» TASK DESCRIPTION:
Give the number of lines in the records below that include the word "files", and add nothing to it.

» SOURCE INFORMATION:
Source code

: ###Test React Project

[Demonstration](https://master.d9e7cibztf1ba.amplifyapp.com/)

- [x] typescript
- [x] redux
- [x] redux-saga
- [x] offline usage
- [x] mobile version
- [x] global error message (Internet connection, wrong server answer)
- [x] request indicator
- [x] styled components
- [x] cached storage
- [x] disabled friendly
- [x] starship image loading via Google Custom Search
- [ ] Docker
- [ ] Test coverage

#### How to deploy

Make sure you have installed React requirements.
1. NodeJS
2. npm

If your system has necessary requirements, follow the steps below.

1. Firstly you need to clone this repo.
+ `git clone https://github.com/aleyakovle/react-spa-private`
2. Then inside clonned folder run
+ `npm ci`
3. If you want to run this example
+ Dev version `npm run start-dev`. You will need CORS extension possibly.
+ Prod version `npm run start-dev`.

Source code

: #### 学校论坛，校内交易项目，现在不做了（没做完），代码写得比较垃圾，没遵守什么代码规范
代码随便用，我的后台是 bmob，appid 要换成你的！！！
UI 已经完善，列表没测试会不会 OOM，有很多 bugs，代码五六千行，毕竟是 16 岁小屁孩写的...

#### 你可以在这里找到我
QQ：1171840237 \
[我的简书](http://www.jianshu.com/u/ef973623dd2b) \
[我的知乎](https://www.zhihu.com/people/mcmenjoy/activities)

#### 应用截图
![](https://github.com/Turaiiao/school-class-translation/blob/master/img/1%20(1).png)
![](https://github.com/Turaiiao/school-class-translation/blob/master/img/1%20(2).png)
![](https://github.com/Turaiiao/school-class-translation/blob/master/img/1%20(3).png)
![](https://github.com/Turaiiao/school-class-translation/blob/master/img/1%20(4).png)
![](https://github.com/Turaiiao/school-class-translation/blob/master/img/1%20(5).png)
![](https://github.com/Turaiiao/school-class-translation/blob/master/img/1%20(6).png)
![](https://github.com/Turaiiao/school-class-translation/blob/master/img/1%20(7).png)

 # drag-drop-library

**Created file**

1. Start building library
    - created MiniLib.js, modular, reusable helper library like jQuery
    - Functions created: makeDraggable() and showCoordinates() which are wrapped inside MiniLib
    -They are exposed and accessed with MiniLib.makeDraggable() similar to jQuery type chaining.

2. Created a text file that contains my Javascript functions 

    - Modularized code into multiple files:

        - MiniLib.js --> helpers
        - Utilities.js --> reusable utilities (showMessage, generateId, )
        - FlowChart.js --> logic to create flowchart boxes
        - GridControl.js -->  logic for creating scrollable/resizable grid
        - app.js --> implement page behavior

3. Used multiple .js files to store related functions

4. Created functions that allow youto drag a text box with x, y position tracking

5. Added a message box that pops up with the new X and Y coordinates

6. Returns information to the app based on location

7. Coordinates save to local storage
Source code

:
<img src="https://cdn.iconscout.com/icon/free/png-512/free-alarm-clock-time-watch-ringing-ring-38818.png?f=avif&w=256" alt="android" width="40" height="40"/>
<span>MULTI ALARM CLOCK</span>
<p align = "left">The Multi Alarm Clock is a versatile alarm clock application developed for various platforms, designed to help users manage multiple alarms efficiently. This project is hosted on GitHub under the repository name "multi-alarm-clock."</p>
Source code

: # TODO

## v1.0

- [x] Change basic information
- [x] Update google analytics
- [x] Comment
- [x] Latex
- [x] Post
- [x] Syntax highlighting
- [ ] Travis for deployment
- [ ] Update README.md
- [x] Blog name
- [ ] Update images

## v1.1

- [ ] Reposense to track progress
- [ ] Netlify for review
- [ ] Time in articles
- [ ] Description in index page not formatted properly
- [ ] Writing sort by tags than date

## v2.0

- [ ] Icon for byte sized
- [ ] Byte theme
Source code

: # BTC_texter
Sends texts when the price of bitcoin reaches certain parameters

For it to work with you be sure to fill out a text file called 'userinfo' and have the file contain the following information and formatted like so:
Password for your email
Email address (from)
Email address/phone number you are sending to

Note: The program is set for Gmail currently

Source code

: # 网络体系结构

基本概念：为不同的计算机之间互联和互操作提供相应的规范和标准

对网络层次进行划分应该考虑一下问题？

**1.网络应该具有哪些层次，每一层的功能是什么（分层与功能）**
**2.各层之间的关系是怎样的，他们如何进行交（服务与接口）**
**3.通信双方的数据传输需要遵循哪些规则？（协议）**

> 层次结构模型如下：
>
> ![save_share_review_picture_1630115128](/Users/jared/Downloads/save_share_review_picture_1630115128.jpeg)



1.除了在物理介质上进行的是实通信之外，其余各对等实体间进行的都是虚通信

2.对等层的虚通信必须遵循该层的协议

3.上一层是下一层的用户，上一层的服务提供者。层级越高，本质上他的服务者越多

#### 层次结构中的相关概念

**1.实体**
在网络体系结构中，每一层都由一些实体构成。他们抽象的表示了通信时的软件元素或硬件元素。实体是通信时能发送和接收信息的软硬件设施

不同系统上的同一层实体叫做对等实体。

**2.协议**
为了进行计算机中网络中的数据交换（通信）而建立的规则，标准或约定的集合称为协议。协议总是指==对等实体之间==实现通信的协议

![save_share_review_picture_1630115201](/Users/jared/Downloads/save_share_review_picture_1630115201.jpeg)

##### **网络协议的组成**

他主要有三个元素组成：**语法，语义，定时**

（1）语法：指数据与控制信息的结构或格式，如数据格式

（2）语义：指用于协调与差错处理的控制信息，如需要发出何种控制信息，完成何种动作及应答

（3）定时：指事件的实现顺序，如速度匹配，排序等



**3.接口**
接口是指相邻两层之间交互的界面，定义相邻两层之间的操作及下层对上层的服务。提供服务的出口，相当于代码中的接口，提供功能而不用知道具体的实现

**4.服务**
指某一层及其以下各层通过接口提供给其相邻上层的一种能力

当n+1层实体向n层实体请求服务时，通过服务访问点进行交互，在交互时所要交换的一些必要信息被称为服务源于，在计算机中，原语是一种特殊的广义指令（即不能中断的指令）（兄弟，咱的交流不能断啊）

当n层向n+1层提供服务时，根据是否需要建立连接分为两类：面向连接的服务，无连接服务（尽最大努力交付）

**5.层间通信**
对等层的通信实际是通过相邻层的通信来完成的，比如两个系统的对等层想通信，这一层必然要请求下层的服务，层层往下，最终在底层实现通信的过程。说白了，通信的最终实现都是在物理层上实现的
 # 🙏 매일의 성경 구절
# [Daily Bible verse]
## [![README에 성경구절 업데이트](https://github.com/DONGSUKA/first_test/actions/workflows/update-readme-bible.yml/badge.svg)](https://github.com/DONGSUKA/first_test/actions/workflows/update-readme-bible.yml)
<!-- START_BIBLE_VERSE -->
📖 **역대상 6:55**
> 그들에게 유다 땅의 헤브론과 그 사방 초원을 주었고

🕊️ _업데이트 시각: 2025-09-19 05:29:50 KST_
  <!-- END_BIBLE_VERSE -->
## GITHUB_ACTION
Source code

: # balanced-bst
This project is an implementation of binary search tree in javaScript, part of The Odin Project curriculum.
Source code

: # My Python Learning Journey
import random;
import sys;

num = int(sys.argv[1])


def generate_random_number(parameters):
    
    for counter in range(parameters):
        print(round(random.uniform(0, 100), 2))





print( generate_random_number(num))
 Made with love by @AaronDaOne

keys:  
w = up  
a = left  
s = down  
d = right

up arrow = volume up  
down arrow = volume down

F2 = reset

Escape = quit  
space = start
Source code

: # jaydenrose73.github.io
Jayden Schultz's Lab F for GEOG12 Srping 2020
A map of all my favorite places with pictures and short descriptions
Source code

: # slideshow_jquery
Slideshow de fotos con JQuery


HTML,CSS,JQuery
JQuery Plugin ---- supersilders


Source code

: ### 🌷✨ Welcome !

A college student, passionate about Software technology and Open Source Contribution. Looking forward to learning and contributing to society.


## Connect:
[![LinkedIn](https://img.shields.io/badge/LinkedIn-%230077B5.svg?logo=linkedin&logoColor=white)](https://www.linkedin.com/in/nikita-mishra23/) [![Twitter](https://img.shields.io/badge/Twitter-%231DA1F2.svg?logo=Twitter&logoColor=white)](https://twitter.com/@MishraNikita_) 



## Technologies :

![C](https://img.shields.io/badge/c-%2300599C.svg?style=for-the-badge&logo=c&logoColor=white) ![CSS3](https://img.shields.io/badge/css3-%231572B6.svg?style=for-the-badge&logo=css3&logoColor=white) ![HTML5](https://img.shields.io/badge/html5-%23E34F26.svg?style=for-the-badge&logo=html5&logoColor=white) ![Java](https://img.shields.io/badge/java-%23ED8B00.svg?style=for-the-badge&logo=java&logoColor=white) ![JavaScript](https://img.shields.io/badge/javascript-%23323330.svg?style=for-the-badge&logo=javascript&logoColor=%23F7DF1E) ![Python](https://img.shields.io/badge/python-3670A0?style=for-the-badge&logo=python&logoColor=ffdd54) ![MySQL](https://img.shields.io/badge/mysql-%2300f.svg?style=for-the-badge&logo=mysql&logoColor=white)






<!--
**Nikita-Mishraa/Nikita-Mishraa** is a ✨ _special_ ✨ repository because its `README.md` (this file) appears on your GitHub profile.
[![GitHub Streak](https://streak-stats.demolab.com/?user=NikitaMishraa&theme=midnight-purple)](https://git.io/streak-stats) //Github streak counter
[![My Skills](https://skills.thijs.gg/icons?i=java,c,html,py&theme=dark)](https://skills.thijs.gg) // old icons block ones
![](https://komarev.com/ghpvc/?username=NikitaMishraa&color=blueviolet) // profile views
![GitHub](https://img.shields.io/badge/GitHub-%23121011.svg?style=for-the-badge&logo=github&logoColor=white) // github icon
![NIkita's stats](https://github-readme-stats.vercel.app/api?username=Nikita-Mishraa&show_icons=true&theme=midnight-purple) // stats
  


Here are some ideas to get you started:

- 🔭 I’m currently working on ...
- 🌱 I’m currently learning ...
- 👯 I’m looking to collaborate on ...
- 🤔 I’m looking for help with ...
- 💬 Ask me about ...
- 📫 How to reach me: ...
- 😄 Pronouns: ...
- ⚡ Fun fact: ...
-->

» RESULT:
2